_What you should do_: Give back exactly the lines that run from the beginning of the entries to the line containing "118.13 & 0.50 & 1.00 \\", both included, and nothing else.

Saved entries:
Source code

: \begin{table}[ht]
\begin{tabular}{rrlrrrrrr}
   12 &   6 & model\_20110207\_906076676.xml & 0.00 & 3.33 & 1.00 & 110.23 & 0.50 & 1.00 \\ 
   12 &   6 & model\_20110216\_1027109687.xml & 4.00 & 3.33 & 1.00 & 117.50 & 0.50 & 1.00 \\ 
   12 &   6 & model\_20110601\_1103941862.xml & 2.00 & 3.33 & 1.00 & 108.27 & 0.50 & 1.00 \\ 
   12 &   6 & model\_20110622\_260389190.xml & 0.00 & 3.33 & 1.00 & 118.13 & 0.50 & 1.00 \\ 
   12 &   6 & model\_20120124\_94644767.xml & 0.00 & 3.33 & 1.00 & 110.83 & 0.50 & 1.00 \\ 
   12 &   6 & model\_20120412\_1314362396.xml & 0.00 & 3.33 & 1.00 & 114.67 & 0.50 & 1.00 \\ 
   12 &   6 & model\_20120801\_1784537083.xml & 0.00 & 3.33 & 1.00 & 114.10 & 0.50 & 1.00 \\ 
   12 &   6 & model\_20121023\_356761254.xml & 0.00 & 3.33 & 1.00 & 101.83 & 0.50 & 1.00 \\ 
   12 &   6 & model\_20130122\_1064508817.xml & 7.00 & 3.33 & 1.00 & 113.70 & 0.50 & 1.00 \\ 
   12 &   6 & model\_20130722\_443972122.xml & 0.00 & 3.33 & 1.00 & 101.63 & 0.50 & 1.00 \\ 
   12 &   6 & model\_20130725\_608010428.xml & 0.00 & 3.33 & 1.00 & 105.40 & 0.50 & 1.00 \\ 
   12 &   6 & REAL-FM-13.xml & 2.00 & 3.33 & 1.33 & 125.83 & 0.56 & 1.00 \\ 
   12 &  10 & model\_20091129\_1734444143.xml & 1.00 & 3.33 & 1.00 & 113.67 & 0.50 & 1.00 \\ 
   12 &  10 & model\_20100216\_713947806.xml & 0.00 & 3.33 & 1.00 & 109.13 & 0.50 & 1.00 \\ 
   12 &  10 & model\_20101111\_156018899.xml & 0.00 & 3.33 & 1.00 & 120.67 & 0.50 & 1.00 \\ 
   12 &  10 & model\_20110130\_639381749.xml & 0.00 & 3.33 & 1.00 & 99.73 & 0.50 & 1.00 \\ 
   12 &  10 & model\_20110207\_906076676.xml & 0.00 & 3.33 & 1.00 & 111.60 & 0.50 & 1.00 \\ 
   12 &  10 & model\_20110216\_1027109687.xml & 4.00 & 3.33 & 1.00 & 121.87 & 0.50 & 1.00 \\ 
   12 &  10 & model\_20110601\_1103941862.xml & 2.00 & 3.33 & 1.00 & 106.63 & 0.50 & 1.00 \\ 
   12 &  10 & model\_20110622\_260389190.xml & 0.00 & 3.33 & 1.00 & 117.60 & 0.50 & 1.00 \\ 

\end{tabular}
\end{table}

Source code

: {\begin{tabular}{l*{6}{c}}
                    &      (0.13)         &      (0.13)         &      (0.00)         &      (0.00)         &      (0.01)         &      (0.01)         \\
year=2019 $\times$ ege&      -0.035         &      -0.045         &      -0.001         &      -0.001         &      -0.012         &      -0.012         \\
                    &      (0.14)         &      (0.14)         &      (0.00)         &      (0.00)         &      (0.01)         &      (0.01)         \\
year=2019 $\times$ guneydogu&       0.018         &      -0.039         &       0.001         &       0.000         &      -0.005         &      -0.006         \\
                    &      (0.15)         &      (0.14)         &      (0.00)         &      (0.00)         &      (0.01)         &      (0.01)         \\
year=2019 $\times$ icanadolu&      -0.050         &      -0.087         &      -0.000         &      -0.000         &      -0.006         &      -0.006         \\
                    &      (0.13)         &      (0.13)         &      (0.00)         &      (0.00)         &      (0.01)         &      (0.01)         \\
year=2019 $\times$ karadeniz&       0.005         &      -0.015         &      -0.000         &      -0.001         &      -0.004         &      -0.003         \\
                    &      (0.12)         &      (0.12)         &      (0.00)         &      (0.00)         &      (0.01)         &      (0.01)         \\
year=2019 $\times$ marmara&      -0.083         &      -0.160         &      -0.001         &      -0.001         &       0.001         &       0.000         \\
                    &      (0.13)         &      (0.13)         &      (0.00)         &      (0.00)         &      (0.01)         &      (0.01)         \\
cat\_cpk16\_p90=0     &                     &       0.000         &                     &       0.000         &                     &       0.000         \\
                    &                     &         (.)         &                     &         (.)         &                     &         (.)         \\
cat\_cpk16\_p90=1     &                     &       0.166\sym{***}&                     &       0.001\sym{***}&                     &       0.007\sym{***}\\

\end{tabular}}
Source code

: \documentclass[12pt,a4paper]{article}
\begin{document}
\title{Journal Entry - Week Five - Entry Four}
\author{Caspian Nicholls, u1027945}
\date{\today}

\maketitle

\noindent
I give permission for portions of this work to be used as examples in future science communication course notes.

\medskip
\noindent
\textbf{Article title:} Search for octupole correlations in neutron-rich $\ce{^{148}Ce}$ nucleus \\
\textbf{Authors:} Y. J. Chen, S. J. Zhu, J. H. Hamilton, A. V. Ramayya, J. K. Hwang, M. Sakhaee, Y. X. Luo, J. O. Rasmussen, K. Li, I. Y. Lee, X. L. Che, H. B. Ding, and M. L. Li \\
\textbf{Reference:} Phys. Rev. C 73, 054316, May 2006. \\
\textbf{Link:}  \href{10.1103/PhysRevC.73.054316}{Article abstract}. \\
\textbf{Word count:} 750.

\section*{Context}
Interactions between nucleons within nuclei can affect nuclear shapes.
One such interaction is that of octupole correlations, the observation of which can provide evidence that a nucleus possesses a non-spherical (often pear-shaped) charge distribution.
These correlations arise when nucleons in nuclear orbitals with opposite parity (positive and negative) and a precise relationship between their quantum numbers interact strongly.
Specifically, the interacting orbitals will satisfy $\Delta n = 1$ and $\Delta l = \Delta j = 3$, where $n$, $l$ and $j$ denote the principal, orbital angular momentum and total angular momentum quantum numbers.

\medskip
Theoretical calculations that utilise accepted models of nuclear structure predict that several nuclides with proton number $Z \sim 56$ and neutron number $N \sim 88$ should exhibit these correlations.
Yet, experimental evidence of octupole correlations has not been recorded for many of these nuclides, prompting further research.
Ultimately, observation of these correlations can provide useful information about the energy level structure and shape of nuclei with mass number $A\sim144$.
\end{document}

_Output_:
Source code

: \begin{table}[ht]
\begin{tabular}{rrlrrrrrr}
   12 &   6 & model\_20110207\_906076676.xml & 0.00 & 3.33 & 1.00 & 110.23 & 0.50 & 1.00 \\ 
   12 &   6 & model\_20110216\_1027109687.xml & 4.00 & 3.33 & 1.00 & 117.50 & 0.50 & 1.00 \\ 
   12 &   6 & model\_20110601\_1103941862.xml & 2.00 & 3.33 & 1.00 & 108.27 & 0.50 & 1.00 \\ 
   12 &   6 & model\_20110622\_260389190.xml & 0.00 & 3.33 & 1.00 & 118.13 & 0.50 & 1.00 \\ 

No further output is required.